### Your task
Scan the lines below for the word "textwidth". Copy each line you find it in.

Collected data
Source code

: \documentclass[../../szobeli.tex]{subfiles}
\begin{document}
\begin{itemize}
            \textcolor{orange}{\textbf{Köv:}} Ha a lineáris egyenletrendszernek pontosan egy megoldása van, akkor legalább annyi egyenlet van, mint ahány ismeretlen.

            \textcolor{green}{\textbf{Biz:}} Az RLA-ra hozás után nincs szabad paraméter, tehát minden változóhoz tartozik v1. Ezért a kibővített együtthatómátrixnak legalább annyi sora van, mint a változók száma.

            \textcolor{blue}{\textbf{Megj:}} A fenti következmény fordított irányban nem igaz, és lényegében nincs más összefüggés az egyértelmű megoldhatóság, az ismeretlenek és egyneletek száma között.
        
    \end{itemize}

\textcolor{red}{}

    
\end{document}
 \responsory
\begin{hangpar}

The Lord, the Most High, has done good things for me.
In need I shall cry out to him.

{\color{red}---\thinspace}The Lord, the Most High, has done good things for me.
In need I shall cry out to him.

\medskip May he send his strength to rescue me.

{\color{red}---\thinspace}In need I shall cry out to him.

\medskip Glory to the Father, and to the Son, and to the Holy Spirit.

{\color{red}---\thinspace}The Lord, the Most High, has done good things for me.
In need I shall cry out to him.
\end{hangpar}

* * *

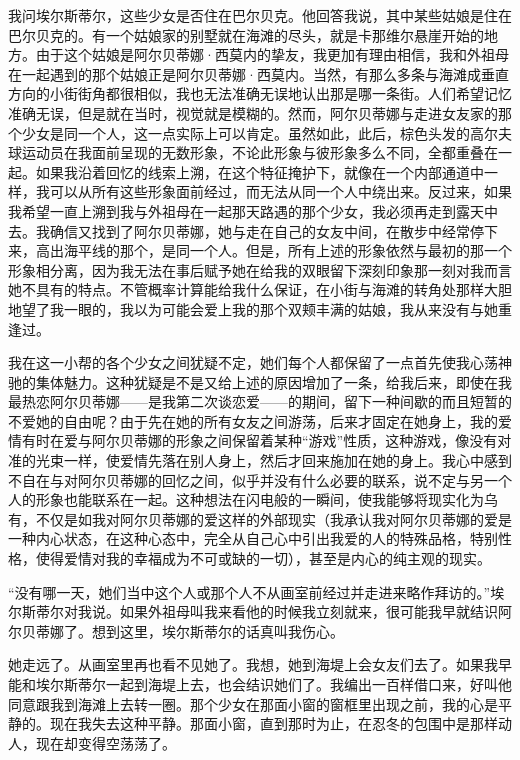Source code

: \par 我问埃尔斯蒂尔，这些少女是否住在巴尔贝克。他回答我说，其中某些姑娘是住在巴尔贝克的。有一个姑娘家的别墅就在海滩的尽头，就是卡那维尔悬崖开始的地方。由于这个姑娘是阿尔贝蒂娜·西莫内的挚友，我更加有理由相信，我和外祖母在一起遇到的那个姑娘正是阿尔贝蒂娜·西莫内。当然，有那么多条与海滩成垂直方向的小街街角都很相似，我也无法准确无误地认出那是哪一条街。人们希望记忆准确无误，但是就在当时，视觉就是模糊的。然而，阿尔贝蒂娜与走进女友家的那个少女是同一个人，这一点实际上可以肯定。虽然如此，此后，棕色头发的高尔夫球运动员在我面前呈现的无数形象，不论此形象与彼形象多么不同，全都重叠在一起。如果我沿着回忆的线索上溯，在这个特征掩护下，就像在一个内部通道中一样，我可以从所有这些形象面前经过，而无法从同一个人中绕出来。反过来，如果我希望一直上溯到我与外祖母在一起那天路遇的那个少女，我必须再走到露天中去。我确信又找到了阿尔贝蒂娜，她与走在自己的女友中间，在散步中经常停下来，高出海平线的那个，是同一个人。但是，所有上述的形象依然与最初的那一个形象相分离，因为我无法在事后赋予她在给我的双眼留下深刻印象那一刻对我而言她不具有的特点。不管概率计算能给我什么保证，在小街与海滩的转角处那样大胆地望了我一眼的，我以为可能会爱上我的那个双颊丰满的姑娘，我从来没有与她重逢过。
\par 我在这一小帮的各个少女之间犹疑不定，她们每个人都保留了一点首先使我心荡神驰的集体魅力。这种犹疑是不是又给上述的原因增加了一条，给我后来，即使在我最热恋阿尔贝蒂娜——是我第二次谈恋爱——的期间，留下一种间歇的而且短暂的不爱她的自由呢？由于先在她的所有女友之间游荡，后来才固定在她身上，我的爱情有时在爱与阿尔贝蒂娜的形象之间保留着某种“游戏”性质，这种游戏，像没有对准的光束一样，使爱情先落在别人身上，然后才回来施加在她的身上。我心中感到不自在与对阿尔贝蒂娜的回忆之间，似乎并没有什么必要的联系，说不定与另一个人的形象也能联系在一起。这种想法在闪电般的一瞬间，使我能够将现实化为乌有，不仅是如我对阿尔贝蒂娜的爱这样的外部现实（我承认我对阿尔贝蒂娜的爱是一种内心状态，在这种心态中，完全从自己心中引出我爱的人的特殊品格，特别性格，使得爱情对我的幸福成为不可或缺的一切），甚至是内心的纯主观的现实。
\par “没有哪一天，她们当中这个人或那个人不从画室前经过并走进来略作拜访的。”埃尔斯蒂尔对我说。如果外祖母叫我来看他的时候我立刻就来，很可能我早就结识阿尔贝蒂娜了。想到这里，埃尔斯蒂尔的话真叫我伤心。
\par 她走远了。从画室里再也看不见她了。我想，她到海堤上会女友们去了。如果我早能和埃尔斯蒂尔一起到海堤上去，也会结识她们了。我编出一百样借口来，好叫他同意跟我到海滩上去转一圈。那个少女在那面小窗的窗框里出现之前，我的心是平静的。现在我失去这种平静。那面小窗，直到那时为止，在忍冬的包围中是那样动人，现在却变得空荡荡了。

* * *

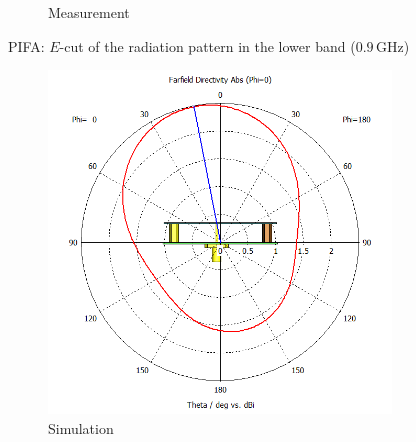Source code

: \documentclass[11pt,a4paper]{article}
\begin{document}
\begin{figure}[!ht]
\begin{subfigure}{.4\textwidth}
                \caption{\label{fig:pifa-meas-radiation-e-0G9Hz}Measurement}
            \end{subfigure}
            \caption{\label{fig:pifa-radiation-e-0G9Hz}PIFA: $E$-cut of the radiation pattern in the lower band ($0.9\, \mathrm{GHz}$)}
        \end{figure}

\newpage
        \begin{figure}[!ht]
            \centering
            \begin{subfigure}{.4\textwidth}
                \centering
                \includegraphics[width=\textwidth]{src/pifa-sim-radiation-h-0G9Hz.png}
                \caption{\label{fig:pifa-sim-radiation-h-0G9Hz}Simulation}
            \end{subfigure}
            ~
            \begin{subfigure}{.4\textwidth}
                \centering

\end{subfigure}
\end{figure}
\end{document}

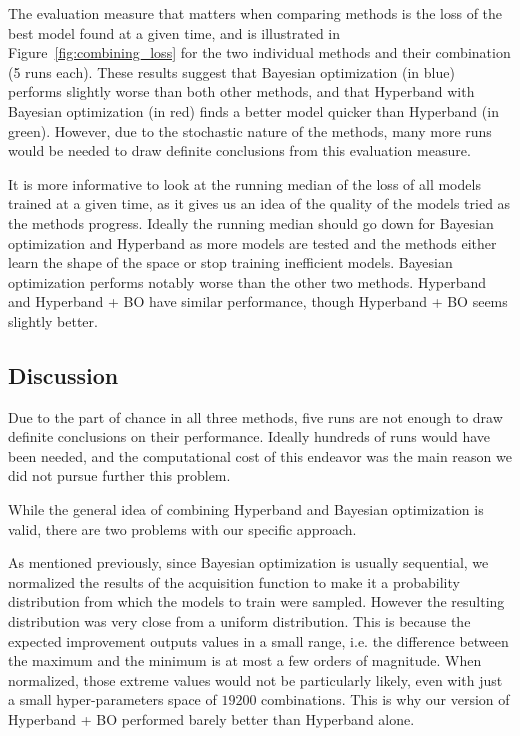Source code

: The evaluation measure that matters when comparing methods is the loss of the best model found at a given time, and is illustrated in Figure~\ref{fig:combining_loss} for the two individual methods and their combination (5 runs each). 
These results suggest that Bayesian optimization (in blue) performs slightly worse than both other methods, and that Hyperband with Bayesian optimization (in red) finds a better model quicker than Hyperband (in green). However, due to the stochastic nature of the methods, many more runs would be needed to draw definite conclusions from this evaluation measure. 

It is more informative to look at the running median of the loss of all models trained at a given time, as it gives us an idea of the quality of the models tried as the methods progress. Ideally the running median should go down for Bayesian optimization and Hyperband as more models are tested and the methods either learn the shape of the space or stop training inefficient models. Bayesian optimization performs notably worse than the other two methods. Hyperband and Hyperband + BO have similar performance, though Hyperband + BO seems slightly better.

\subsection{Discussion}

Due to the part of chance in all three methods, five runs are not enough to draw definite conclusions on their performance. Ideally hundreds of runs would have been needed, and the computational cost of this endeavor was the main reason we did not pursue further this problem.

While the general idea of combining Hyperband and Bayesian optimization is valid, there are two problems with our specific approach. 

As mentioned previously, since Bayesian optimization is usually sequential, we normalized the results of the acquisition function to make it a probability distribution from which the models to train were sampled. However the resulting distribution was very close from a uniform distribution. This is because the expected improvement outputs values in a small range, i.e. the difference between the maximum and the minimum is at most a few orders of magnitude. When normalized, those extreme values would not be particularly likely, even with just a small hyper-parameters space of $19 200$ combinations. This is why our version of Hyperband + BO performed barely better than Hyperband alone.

### Answer space
\begin{subfigure}{.4\textwidth}
            \begin{subfigure}{.4\textwidth}
                \includegraphics[width=\textwidth]{src/pifa-sim-radiation-h-0G9Hz.png}
            \begin{subfigure}{.4\textwidth}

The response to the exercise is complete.